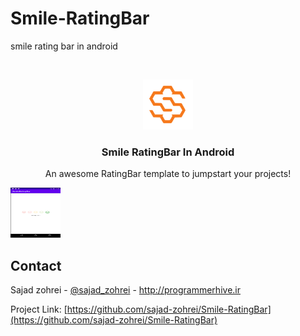 # Smile-RatingBar
smile rating bar in android

<!-- PROJECT LOGO -->
<br />
<p align="center">
  <a href="https://github.com/sajad-zohrei/Smile-RatingBar">
    <img src="images/hive.png" alt="Logo" width="80" height="80">
  </a>

  <h3 align="center">Smile RatingBar In Android</h3>

  <p align="center">
    An awesome RatingBar template to jumpstart your projects!
    <br />
  </p>
</p>

 <img src="images/screenshot1.png" alt="screenshot1" width="80" height="80">


<!-- CONTACT -->
## Contact

Sajad zohrei - [@sajad_zohrei](https://twitter.com/sajad_zohrei) - http://programmerhive.ir

Project Link: [https://github.com/sajad-zohrei/Smile-RatingBar](https://github.com/sajad-zohrei/Smile-RatingBar)



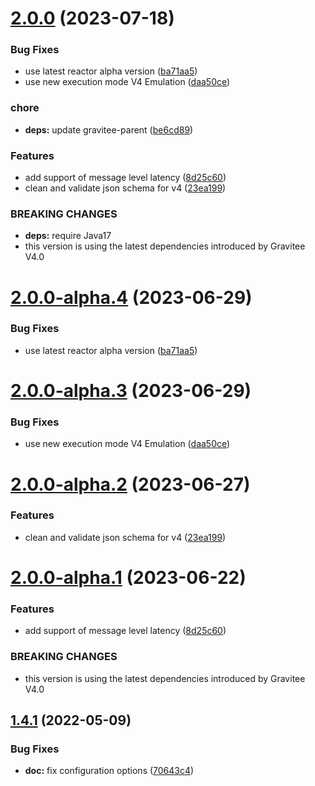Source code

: # [2.0.0](https://github.com/gravitee-io/gravitee-policy-latency/compare/1.4.1...2.0.0) (2023-07-18)


### Bug Fixes

* use latest reactor alpha version ([ba71aa5](https://github.com/gravitee-io/gravitee-policy-latency/commit/ba71aa5a2dfaaf043758b79d09bc340c19d34fbd))
* use new execution mode V4 Emulation ([daa50ce](https://github.com/gravitee-io/gravitee-policy-latency/commit/daa50ce2bf48449136881774077f95b86539b5b3))


### chore

* **deps:** update gravitee-parent ([be6cd89](https://github.com/gravitee-io/gravitee-policy-latency/commit/be6cd89067fc0ca3a599072a8f79a2ad4b6c62fe))


### Features

* add support of message level latency ([8d25c60](https://github.com/gravitee-io/gravitee-policy-latency/commit/8d25c604752a9b06edfe9e9ac9e82992f2b35547))
* clean and validate json schema for v4 ([23ea199](https://github.com/gravitee-io/gravitee-policy-latency/commit/23ea1995f46298b68b6baa15f45e340952306a90))


### BREAKING CHANGES

* **deps:** require Java17
* this version is using the latest dependencies introduced by Gravitee V4.0

# [2.0.0-alpha.4](https://github.com/gravitee-io/gravitee-policy-latency/compare/2.0.0-alpha.3...2.0.0-alpha.4) (2023-06-29)


### Bug Fixes

* use latest reactor alpha version ([ba71aa5](https://github.com/gravitee-io/gravitee-policy-latency/commit/ba71aa5a2dfaaf043758b79d09bc340c19d34fbd))

# [2.0.0-alpha.3](https://github.com/gravitee-io/gravitee-policy-latency/compare/2.0.0-alpha.2...2.0.0-alpha.3) (2023-06-29)


### Bug Fixes

* use new execution mode V4 Emulation ([daa50ce](https://github.com/gravitee-io/gravitee-policy-latency/commit/daa50ce2bf48449136881774077f95b86539b5b3))

# [2.0.0-alpha.2](https://github.com/gravitee-io/gravitee-policy-latency/compare/2.0.0-alpha.1...2.0.0-alpha.2) (2023-06-27)


### Features

* clean and validate json schema for v4 ([23ea199](https://github.com/gravitee-io/gravitee-policy-latency/commit/23ea1995f46298b68b6baa15f45e340952306a90))

# [2.0.0-alpha.1](https://github.com/gravitee-io/gravitee-policy-latency/compare/1.4.1...2.0.0-alpha.1) (2023-06-22)


### Features

* add support of message level latency ([8d25c60](https://github.com/gravitee-io/gravitee-policy-latency/commit/8d25c604752a9b06edfe9e9ac9e82992f2b35547))


### BREAKING CHANGES

* this version is using the latest dependencies introduced by Gravitee V4.0

## [1.4.1](https://github.com/gravitee-io/gravitee-policy-latency/compare/1.4.0...1.4.1) (2022-05-09)


### Bug Fixes

* **doc:** fix configuration options ([70643c4](https://github.com/gravitee-io/gravitee-policy-latency/commit/70643c4a44f82c8997cc81cd6c8a117c2df74266))
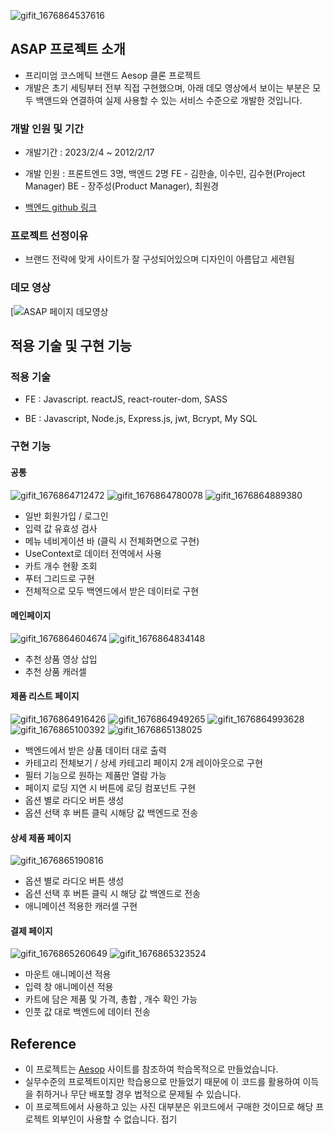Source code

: ![gifit_1676864537616](https://user-images.githubusercontent.com/118322531/220034380-35c7a79a-532b-4e23-838f-0d306f1a2ad6.gif)


## ASAP 프로젝트 소개

- 프리미엄 코스메틱 브랜드 Aesop 클론 프로젝트
- 개발은 초기 세팅부터 전부 직접 구현했으며, 아래 데모 영상에서 보이는 부분은 모두 백앤드와 연결하여 실제 사용할 수 있는 서비스 수준으로 개발한 것입니다.


### 개발 인원 및 기간

- 개발기간 : 2023/2/4 ~ 2012/2/17
- 개발 인원 : 프론트엔드 3명, 백엔드 2명
  FE - 김한솔, 이수민, 김수현(Project Manager)
  BE - 장주성(Product Manager), 최원경

- [백엔드 github 링크](https://github.com/wecode-bootcamp-korea/42-1st-ASAP-backend.git)

### 프로젝트 선정이유

- 브랜드 전략에 맞게 사이트가 잘 구성되어있으며 디자인이 아름답고 세련됨

### 데모 영상

[![ASAP 페이지 데모영상](https://youtu.be/oADqkrk6GPM)


## 적용 기술 및 구현 기능

### 적용 기술

- FE : Javascript. reactJS, react-router-dom, SASS

- BE : Javascript, Node.js, Express.js, jwt, Bcrypt, My SQL

### 구현 기능

#### 공통
![gifit_1676864712472](https://user-images.githubusercontent.com/118322531/220034503-0c0428bf-086c-4903-83c3-3e10ba4d27e0.gif)
![gifit_1676864780078](https://user-images.githubusercontent.com/118322531/220034507-9f61d432-85fe-489a-bef2-ec2bb653d277.gif)
![gifit_1676864889380](https://user-images.githubusercontent.com/118322531/220034508-eb47420e-675a-4200-be1e-e0262926e646.gif)

- 일반 회원가입 / 로그인
- 입력 값 유효성 검사
- 메뉴 네비게이션 바 (클릭 시 전체화면으로 구현)
- UseContext로 데이터 전역에서 사용
- 카트 개수 현황 조회
- 푸터 그리드로 구현
- 전체적으로 모두 백엔드에서 받은 데이터로 구현
  

#### 메인페이지

![gifit_1676864604674](https://user-images.githubusercontent.com/118322531/220034542-24cf3f1a-4972-418e-870b-7164b1070254.gif)
![gifit_1676864834148](https://user-images.githubusercontent.com/118322531/220034545-078ad687-1b94-4cb2-abb6-19ac9a2c92a9.gif)

- 추천 상품 영상 삽입
- 추천 상품 캐러셀

#### 제품 리스트 페이지
![gifit_1676864916426](https://user-images.githubusercontent.com/118322531/220034591-f44481d7-3f95-4c4f-b16a-7b4a7abd397b.gif)
![gifit_1676864949265](https://user-images.githubusercontent.com/118322531/220034595-6c853853-cdcc-447c-b714-bd218a7fd240.gif)
![gifit_1676864993628](https://user-images.githubusercontent.com/118322531/220034597-589ce902-963e-4a78-99ce-2c65ba26f64c.gif)
![gifit_1676865100392](https://user-images.githubusercontent.com/118322531/220034598-102c1be0-d91d-4cf0-86c9-5bd9de1bb061.gif)
![gifit_1676865138025](https://user-images.githubusercontent.com/118322531/220034601-6dc07a0f-01eb-41e5-9ae8-001496381435.gif)

- 백엔드에서 받은 상품 데이터 대로 출력
- 카테고리 전체보기 / 상세 카테고리 페이지 2개 레이아웃으로 구현
- 필터 기능으로 원하는 제품만 열람 가능
- 페이지 로딩 지연 시 버튼에 로딩 컴포넌트 구현
- 옵션 별로 라디오 버튼 생성
- 옵션 선택 후 버튼 클릭 시해당 값 백엔드로 전송

#### 상세 제품 페이지
![gifit_1676865190816](https://user-images.githubusercontent.com/118322531/220034630-ad54bf99-680a-4412-a9fe-7867a4c96094.gif)

- 옵션 별로 라디오 버튼 생성
- 옵션 선택 후 버튼 클릭 시 해당 값 백엔드로 전송
- 애니메이션 적용한 캐러셀 구현

#### 결제 페이지
![gifit_1676865260649](https://user-images.githubusercontent.com/118322531/220034693-5b9b79a5-6833-45cd-a19d-8d0f37f831cd.gif)
![gifit_1676865323524](https://user-images.githubusercontent.com/118322531/220034719-acd8119d-e244-4d47-8b49-5ac303ca1bef.gif)

- 마운트 애니메이션 적용
- 입력 창 애니메이션 적용
- 카트에 담은 제품 및 가격, 총합 , 개수 확인 가능
- 인풋 값 대로 백엔드에 데이터 전송

## Reference

- 이 프로젝트는 [Aesop](https://www.aesop.com/kr/) 사이트를 참조하여 학습목적으로 만들었습니다.
- 실무수준의 프로젝트이지만 학습용으로 만들었기 때문에 이 코드를 활용하여 이득을 취하거나 무단 배포할 경우 법적으로 문제될 수 있습니다.
- 이 프로젝트에서 사용하고 있는 사진 대부분은 위코드에서 구매한 것이므로 해당 프로젝트 외부인이 사용할 수 없습니다.
  접기
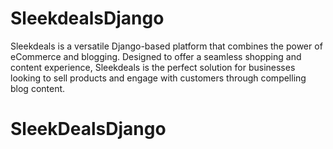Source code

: # SleekdealsDjango
Sleekdeals is a versatile Django-based platform that combines the power of eCommerce and blogging. Designed to offer a seamless shopping and content experience, Sleekdeals is the perfect solution for businesses looking to sell products and engage with customers through compelling blog content.
# SleekDealsDjango
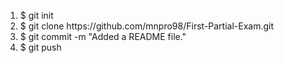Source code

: <ol>
	<li>$ git init</li>
	<li>$ git clone https://github.com/mnpro98/First-Partial-Exam.git</li>
	<li>$ git commit -m "Added a README file."</li>
	<li>$ git push</li>
</ol>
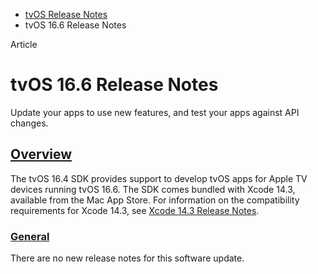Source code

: - [tvOS Release Notes](https://developer.apple.com/documentation/tvos-release-notes)
- tvOS 16.6 Release Notes

Article

# tvOS 16.6 Release Notes

Update your apps to use new features, and test your apps against API changes.

## [Overview](https://developer.apple.com/documentation/tvos-release-notes/tvos-16_6-release-notes#Overview)

The tvOS 16.4 SDK provides support to develop tvOS apps for Apple TV devices running tvOS 16.6. The SDK comes bundled with Xcode 14.3, available from the Mac App Store. For information on the compatibility requirements for Xcode 14.3, see [Xcode 14.3 Release Notes](https://developer.apple.com/documentation/Xcode-Release-Notes/xcode-14_3-release-notes).

### [General](https://developer.apple.com/documentation/tvos-release-notes/tvos-16_6-release-notes#General)

There are no new release notes for this software update.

● Exercise directions: Write out exactly the lines from the one that contains "- 입력 창 애니메이션 적용" through the last line of the data above, both included. Leave every picture out.

● Written response:
- 입력 창 애니메이션 적용
- 카트에 담은 제품 및 가격, 총합 , 개수 확인 가능
- 인풋 값 대로 백엔드에 데이터 전송

## Reference

- 이 프로젝트는 [Aesop](https://www.aesop.com/kr/) 사이트를 참조하여 학습목적으로 만들었습니다.
- 실무수준의 프로젝트이지만 학습용으로 만들었기 때문에 이 코드를 활용하여 이득을 취하거나 무단 배포할 경우 법적으로 문제될 수 있습니다.
- 이 프로젝트에서 사용하고 있는 사진 대부분은 위코드에서 구매한 것이므로 해당 프로젝트 외부인이 사용할 수 없습니다.
  접기
Source code

: # SleekdealsDjango
Sleekdeals is a versatile Django-based platform that combines the power of eCommerce and blogging. Designed to offer a seamless shopping and content experience, Sleekdeals is the perfect solution for businesses looking to sell products and engage with customers through compelling blog content.
# SleekDealsDjango
Source code

: <ol>
	<li>$ git init</li>
	<li>$ git clone https://github.com/mnpro98/First-Partial-Exam.git</li>
	<li>$ git commit -m "Added a README file."</li>
	<li>$ git push</li>
</ol>
Source code

: - [tvOS Release Notes](https://developer.apple.com/documentation/tvos-release-notes)
- tvOS 16.6 Release Notes

Article

# tvOS 16.6 Release Notes

Update your apps to use new features, and test your apps against API changes.

## [Overview](https://developer.apple.com/documentation/tvos-release-notes/tvos-16_6-release-notes#Overview)

The tvOS 16.4 SDK provides support to develop tvOS apps for Apple TV devices running tvOS 16.6. The SDK comes bundled with Xcode 14.3, available from the Mac App Store. For information on the compatibility requirements for Xcode 14.3, see [Xcode 14.3 Release Notes](https://developer.apple.com/documentation/Xcode-Release-Notes/xcode-14_3-release-notes).

### [General](https://developer.apple.com/documentation/tvos-release-notes/tvos-16_6-release-notes#General)

There are no new release notes for this software update.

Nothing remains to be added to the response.